Extracted records:
·····

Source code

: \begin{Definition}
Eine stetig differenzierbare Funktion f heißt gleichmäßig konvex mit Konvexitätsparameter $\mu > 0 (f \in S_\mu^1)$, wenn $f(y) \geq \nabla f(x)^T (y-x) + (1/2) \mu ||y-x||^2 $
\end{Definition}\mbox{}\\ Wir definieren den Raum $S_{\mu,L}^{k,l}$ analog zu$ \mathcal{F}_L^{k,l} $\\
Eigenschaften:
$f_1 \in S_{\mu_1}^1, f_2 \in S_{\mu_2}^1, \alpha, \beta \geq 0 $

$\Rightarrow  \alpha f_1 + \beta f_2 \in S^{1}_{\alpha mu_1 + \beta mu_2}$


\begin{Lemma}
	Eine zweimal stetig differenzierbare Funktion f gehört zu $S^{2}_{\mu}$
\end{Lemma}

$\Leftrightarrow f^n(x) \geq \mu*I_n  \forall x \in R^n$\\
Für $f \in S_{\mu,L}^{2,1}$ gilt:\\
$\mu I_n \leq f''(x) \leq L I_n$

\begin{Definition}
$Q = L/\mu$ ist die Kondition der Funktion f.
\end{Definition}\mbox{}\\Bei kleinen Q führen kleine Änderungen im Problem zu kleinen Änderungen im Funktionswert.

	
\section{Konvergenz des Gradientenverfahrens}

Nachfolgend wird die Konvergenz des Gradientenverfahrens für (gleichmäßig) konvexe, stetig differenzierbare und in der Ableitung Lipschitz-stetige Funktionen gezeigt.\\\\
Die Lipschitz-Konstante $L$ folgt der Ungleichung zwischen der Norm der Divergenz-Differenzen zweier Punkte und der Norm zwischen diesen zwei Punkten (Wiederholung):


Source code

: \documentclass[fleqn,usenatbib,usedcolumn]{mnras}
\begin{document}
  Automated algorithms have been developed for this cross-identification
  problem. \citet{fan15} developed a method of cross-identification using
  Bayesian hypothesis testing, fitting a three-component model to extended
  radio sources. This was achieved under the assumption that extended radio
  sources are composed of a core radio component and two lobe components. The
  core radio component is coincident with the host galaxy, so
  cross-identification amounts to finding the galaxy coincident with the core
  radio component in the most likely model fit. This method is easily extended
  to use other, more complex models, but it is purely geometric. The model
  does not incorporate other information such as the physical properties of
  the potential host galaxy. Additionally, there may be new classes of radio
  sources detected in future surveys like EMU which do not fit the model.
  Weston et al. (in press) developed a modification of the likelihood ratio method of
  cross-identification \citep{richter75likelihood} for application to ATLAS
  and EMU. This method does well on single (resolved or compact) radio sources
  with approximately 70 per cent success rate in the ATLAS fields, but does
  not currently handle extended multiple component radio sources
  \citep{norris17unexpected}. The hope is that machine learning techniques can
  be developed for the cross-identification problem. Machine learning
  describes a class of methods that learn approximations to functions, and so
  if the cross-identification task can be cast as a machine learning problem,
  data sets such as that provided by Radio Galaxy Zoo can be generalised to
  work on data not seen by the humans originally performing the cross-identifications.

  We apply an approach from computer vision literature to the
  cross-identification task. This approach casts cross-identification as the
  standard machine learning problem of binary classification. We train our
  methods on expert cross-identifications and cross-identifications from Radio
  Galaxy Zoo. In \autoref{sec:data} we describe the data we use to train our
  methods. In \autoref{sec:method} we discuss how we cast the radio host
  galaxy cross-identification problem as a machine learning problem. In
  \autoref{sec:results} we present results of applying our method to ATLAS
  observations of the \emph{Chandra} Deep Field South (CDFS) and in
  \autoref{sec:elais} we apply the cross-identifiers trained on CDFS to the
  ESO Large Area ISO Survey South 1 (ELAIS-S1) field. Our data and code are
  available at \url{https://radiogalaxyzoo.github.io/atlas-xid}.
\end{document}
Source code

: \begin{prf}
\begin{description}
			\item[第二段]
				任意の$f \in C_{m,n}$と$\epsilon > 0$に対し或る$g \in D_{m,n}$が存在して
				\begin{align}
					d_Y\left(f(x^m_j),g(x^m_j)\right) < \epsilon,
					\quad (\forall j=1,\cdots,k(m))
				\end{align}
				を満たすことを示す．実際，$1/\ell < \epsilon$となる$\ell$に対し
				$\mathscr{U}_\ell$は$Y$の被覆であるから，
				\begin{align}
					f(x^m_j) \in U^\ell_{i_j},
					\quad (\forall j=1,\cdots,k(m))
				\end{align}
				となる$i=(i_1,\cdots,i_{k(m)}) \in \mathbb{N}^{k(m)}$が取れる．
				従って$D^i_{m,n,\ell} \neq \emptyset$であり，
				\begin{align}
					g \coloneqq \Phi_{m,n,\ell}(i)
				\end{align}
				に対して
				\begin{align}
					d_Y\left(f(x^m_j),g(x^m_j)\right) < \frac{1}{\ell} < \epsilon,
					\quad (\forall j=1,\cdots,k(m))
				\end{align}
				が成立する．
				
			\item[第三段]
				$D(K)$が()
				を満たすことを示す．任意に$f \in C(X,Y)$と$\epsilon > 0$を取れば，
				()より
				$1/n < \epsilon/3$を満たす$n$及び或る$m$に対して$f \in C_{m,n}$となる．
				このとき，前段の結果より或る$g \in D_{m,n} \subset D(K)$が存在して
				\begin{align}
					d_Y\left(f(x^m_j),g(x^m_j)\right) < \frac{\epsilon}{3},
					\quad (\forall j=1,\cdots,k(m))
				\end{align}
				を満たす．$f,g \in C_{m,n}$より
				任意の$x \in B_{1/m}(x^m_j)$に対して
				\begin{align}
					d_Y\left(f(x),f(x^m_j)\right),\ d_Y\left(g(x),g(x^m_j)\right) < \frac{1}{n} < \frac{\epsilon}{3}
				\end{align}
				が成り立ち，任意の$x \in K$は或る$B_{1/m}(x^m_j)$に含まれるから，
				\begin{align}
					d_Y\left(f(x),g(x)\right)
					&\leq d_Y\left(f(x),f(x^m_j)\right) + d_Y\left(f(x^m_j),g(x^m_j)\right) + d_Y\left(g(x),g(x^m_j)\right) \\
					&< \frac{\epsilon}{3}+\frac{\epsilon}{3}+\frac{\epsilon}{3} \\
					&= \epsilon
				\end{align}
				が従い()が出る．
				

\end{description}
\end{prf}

·····

_Exercise brief_
Up to and including the line with "Eine stetig differenzierbare", transcribe the entries above exactly, starting from their first line.

_Exercise result_
Source code

: \begin{Definition}
Eine stetig differenzierbare Funktion f heißt gleichmäßig konvex mit Konvexitätsparameter $\mu > 0 (f \in S_\mu^1)$, wenn $f(y) \geq \nabla f(x)^T (y-x) + (1/2) \mu ||y-x||^2 $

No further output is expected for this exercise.